Furigana are annotations used to indicate the Japanese reading, or pronunciation, of Chinese kanji characters.
As a simple example, let’s say we have a character like this1:
Furigana for the kanji, written with hiragana2, can be placed above it3:
This is all well and good for Japanese speakers, but what if I wanted English-speakers to be able to read along as well? This can be done by adding the character’s pronunciation using Latin script (romaji) as another furigana-style annotation:
Okay, but what does this word actually mean? We could put an English translation to the right of the word, or pile on yet another annotation for the English meaning4:
For single words, this “full-suite” of annotations could be considered acceptable, but for complete sentences, where the objective is to have a non-Japanese speaker read along phonetically, I think any translation needs its own dedicated section.
I did exactly this in a previous blog post, A Person’s Character (人という字は), where I wanted to show the pronunciation and meaning of some lines of dialogue from the television drama Kinpachi-sensei. The intention was to enable English speakers to follow the Japanese dialogue using the romaji annotations, and then read the translation:
君 たち いい です か 〜。 人 と いう 字 は ねぇ 、 ひとり の 「人」 が もう ひとり の 「人」 を 支えて いる 字 です 。 つまり 、 人 と 人 が 支え 合ってる から 人 なん です 。 人 は 人 に よって 支えられ 、 人 の 間 で 人間 として 磨かれて いくん です 。
Can I have your attention, please. So, the character for "person" consists of one person holding up and sustaining another person. In other words, it is a "person" precisely because a person and another person are supporting each other. A person gets support from other people and their community, and through that support, grows and develops as a human.
Figuring out the idiosyncrasies of how to mark-up and display all of these annotations in the way I wanted using HTML and CSS, and then developing a way to extract that logic out into functionality that could be shared across multiple Markdown-based blog posts using Liquid, took me far more time than I expected, and became the catalyst for writing this particular blog post.
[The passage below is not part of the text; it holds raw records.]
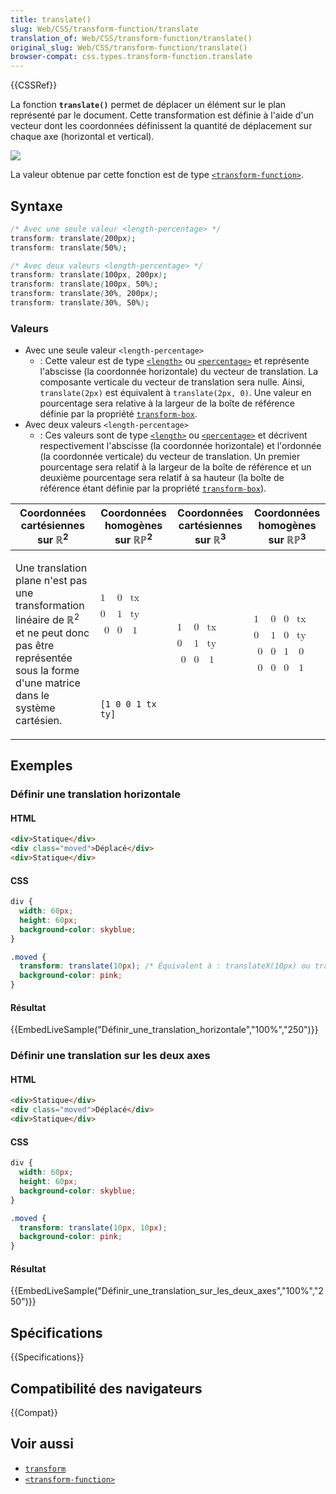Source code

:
 ```yaml
---
title: translate()
slug: Web/CSS/transform-function/translate
translation_of: Web/CSS/transform-function/translate()
original_slug: Web/CSS/transform-function/translate()
browser-compat: css.types.transform-function.translate
---
```

{{CSSRef}}

La fonction **`translate()`** permet de déplacer un élément sur le plan représenté par le document. Cette transformation est définie à l'aide d'un vecteur dont les coordonnées définissent la quantité de déplacement sur chaque axe (horizontal et vertical).

![](translate.png)

La valeur obtenue par cette fonction est de type [`<transform-function>`](/fr/docs/Web/CSS/transform-function).

## Syntaxe

```css
/* Avec une seule valeur <length-percentage> */
transform: translate(200px);
transform: translate(50%);

/* Avec deux valeurs <length-percentage> */
transform: translate(100px, 200px);
transform: translate(100px, 50%);
transform: translate(30%, 200px);
transform: translate(30%, 50%);
```
### Valeurs

- Avec une seule valeur `<length-percentage>`
  - : Cette valeur est de type [`<length>`](/fr/docs/Web/CSS/length) ou [`<percentage>`](/fr/docs/Web/CSS/percentage) et représente l'abscisse (la coordonnée horizontale) du vecteur de translation. La composante verticale du vecteur de translation sera nulle. Ainsi, `translate(2px)` est équivalent à `translate(2px, 0)`. Une valeur en pourcentage sera relative à la largeur de la boîte de référence définie par la propriété [`transform-box`](/fr/docs/Web/CSS/transform-box).
- Avec deux valeurs `<length-percentage>`
  - : Ces valeurs sont de type [`<length>`](/fr/docs/Web/CSS/length) ou [`<percentage>`](/fr/docs/Web/CSS/percentage) et décrivent respectivement l'abscisse (la coordonnée horizontale) et l'ordonnée (la coordonnée verticale) du vecteur de translation. Un premier pourcentage sera relatif à la largeur de la boîte de référence et un deuxième pourcentage sera relatif à sa hauteur (la boîte de référence étant définie par la propriété [`transform-box`](/fr/docs/Web/CSS/transform-box)).

<table class="standard-table">
  <thead>
    <tr>
      <th scope="col">Coordonnées cartésiennes sur ℝ<sup>2</sup></th>
      <th scope="col">Coordonnées homogènes sur ℝℙ<sup>2</sup></th>
      <th scope="col">Coordonnées cartésiennes sur ℝ<sup>3</sup></th>
      <th scope="col">Coordonnées homogènes sur ℝℙ<sup>3</sup></th>
    </tr>
  </thead>
  <tbody>
    <tr>
      <td colspan="1" rowspan="2">
        <p>
          Une translation plane n'est pas une transformation linéaire de ℝ<sup
            >2</sup
          >
          et ne peut donc pas être représentée sous la forme d'une matrice dans
          le système cartésien.
        </p>
      </td>
      <td>
        <math
          ><mfenced
            ><mtable
              ><mtr>1<mtd>0</mtd><mtd>tx</mtd></mtr
              ><mtr>0<mtd>1</mtd><mtd>ty</mtd></mtr
              ><mtr><mtd>0</mtd><mtd>0</mtd><mtd>1</mtd></mtr></mtable
            ></mfenced
          ></math
        >
      </td>
      <td colspan="1" rowspan="2">
        <math
          ><mfenced
            ><mtable
              ><mtr>1<mtd>0</mtd><mtd>tx</mtd></mtr
              ><mtr>0<mtd>1</mtd><mtd>ty</mtd></mtr
              ><mtr><mtd>0</mtd><mtd>0</mtd><mtd>1</mtd></mtr></mtable
            ></mfenced
          ></math
        >
      </td>
      <td colspan="1" rowspan="2">
        <math
          ><mfenced
            ><mtable
              ><mtr>1<mtd>0</mtd><mtd>0</mtd><mtd>tx</mtd></mtr
              ><mtr>0<mtd>1</mtd><mtd>0</mtd><mtd>ty</mtd></mtr
              ><mtr><mtd>0</mtd><mtd>0</mtd><mtd>1</mtd><mtd>0</mtd></mtr
              ><mtr
                ><mtd>0</mtd><mtd>0</mtd><mtd>0</mtd><mtd>1</mtd></mtr
              ></mtable
            ></mfenced
          ></math
        >
      </td>
    </tr>
    <tr>
      <td><code>[1 0 0 1 tx ty]</code></td>
    </tr>
  </tbody>
</table>

## Exemples

### Définir une translation horizontale

#### HTML

```html
<div>Statique</div>
<div class="moved">Déplacé</div>
<div>Statique</div>
```

#### CSS

```css
div {
  width: 60px;
  height: 60px;
  background-color: skyblue;
}

.moved {
  transform: translate(10px); /* Équivalent à : translateX(10px) ou translate(10px, 0) */
  background-color: pink;
}
```

#### Résultat

{{EmbedLiveSample("Définir_une_translation_horizontale","100%","250")}}

### Définir une translation sur les deux axes

#### HTML

```html
<div>Statique</div>
<div class="moved">Déplacé</div>
<div>Statique</div>
```

#### CSS

```css
div {
  width: 60px;
  height: 60px;
  background-color: skyblue;
}

.moved {
  transform: translate(10px, 10px);
  background-color: pink;
}
```

#### Résultat

{{EmbedLiveSample("Définir_une_translation_sur_les_deux_axes","100%","250")}}

## Spécifications

{{Specifications}}

## Compatibilité des navigateurs

{{Compat}}

## Voir aussi

- [`transform`](/fr/docs/Web/CSS/transform)
- [`<transform-function>`](/fr/docs/Web/CSS/transform-function)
So, the following is my brain dump on what I learned about using annotations on the web.
Annotation Markup
Furigana is a type of Ruby character annotation5, and is marked up in HTML using the <ruby>
tag.
Searching the internet for how to mark-up <ruby>
elements leads to a significant amount of conflicting information. The W3 Ruby Annotation document mentions a selection of markup tags that can appear inside a <ruby>
tag:
-
<rt>
: ruby text (the annotation) -
<rp>
: ruby parenthesis (for when a browser does not support ruby annotations and the ruby text gets rendered inline) -
<rb>
: ruby base (the text that is being annotated) -
<rtc>
: ruby text container (a container for<rt>
elements when markup is “complex”) -
<rbc>
: ruby base container (a container for<rb>
elements when markup is “complex”)
Each of the tag links in the list above is from the Mozilla HTML documentation, a trustworthy source for this kind of information (in my opinion), and they say that the <rb>
, <rtc>
, and <rbc>
tags are deprecated, and should be avoided. In order to future-proof furigana annotations, it would seem that only three tags should be used: container <ruby>
tags, along with child <rt>
and <rp>
tags.
So, for the “car” kanji from the example above, 車, the markup could look like the following:
<ruby lang="ja">
車
<rp>(</rp>
<rt>くるま</rt>
<rp>)</rp>
</ruby>
What are those
<rp>
tags for? In the event that a browser does not support ruby annotations, the code above will display as:車(くるま)I could not find any built-in functionality that would force a modern browser to “pretend” it does not support annotations, but I was able to follow the Inlining Ruby Annotations section of CSS Ruby Annotation Layout Module, and add styling via the browser developer tools to achieve the desired display behaviour:
rp, rt { display: inline; white-space: inherit; font: inherit; text-emphasis: inherit; }
Given that the HTML spec for the <ruby>
element says that a <ruby>
tag can contain “one or more <rt>
elements”, you may be forgiven for thinking that adding the extra romaji annotation would be a case of perhaps appending it beneath the furigana:
<ruby lang="ja">
車
<rp>(</rp>
<rt>くるま</rt>
<rp>, </rp>
<rt>kuruma</rt>
<rp>)</rp>
</ruby>
Not great. We can, however, rearrange the <ruby>
child elements, and leverage CSS Flexbox styling, to exhert more control over the visuals (we will keep styling inline for demonstration purposes moving forward):
<ruby lang="ja" style="display: inline-flex; flex-direction: column-reverse;">
<rp>(</rp>
<rt>kuruma</rt>
<rp>, </rp>
車
<rt>くるま</rt>
<rp>)</rp>
</ruby>
This displays in a similar way to the initial example at the beginning of the post (though the default gap between the kanji and furigana is a bit concerning…). However, I think the meaning behind the child elements of the <ruby>
parent tag have become muddled.
What is annotating what? Is 車 annotating kuruma, along with くるま annotating 車? Technically, it seems these semantics are valid, but is there is another way to communicate the desired annotations via markup?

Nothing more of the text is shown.